Previsivelmente, a notícia foi imediatamente capturada pelo debate político. Em uma postagem irônica, o deputado Eduardo Bolsonaro escreveu: “É culpa do Bolsonaro!”. A provocação ilustra como decisões corporativas são frequentemente transformadas em armas na polarização, obscurecendo a análise sobre o que de fato motiva a entrada ou saída de uma multinacional do país.
Uma decisão de portfólio, não de país
A saída da Häagen-Dazs do Brasil não é um evento isolado, mas o capítulo final de um desinvestimento mais amplo da General Mills. Em março, a companhia vendeu suas principais operações locais, incluindo as marcas Yoki e Kitano, para o grupo 3corações por R$ 800 milhões. A Häagen-Dazs, cuja operação já era enxuta — com produtos importados e sem lojas físicas desde 2018 —, ficou de fora da transação, sinalizando sua posição secundária na estratégia da empresa para a região.

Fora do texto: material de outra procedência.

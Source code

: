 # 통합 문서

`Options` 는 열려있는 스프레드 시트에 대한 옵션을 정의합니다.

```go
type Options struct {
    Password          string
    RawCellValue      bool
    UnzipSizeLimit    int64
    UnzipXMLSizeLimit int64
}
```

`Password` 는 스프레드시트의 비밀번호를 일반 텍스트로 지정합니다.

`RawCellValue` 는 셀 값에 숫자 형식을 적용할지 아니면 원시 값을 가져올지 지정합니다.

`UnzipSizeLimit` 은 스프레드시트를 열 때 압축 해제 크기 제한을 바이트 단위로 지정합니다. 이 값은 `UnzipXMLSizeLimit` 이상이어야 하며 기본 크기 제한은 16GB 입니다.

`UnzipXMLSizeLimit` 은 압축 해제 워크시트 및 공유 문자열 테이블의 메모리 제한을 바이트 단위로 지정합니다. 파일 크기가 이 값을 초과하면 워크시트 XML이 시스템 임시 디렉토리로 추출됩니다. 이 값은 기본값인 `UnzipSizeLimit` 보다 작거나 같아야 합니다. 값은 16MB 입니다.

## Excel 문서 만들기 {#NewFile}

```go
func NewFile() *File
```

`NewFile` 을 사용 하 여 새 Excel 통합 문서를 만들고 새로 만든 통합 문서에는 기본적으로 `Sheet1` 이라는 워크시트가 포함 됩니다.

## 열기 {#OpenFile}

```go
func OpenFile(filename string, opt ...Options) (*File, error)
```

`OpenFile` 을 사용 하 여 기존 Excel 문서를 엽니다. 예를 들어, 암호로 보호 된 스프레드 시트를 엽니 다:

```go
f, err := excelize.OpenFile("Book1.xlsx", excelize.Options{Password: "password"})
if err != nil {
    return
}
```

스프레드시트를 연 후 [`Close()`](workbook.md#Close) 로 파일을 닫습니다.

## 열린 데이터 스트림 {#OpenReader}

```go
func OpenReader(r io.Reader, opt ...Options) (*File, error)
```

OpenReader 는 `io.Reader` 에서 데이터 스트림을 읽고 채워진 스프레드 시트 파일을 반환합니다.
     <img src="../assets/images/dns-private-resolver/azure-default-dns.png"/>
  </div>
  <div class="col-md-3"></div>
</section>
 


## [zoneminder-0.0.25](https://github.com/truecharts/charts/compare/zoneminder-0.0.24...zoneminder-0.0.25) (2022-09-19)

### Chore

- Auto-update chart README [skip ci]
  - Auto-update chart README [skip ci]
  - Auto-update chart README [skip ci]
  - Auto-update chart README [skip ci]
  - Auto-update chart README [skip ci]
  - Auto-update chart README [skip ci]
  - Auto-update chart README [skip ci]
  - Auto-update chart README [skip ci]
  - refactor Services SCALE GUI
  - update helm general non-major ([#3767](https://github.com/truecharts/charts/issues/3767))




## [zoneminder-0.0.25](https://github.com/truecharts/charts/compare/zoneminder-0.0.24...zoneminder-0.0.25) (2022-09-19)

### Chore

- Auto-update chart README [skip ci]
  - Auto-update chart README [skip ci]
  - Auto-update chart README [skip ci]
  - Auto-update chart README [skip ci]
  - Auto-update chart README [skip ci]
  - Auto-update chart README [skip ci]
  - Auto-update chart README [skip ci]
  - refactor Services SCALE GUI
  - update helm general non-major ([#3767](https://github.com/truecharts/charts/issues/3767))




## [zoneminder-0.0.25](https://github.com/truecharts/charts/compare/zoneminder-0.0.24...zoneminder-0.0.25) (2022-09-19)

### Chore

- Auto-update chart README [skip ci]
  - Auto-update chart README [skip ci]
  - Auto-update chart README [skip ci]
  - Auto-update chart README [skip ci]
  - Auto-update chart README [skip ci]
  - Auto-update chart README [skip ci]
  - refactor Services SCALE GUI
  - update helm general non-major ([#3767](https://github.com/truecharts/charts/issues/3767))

A narrativa de um ambiente de negócios hostil, sugerida pelo ruído político, contrasta com os dados do setor. Segundo a Associação Brasileira das Indústrias e do Setor de Sorvetes, o mercado nacional movimenta mais de R$ 14 bilhões anuais. O segmento premium, especificamente, cresce no Brasil a um ritmo superior à média global de 8% a 10% ao ano. O sinal, portanto, não é de um mercado em colapso, mas de uma empresa realocando capital para outras prioridades globais.
O caso serve como um lembrete para separar o sinal do ruído. A partida de uma marca icônica gera repercussão, mas a análise fria dos fatos aponta para uma decisão estratégica e corporativa, e não um referendo sobre a economia brasileira. O espaço deixado pela Häagen-Dazs no varejo premium provavelmente será disputado por concorrentes, um movimento natural em um setor que continua aquecido. A verdadeira história está nos balanços e nas estratégias de portfólio, não nas timelines das redes sociais.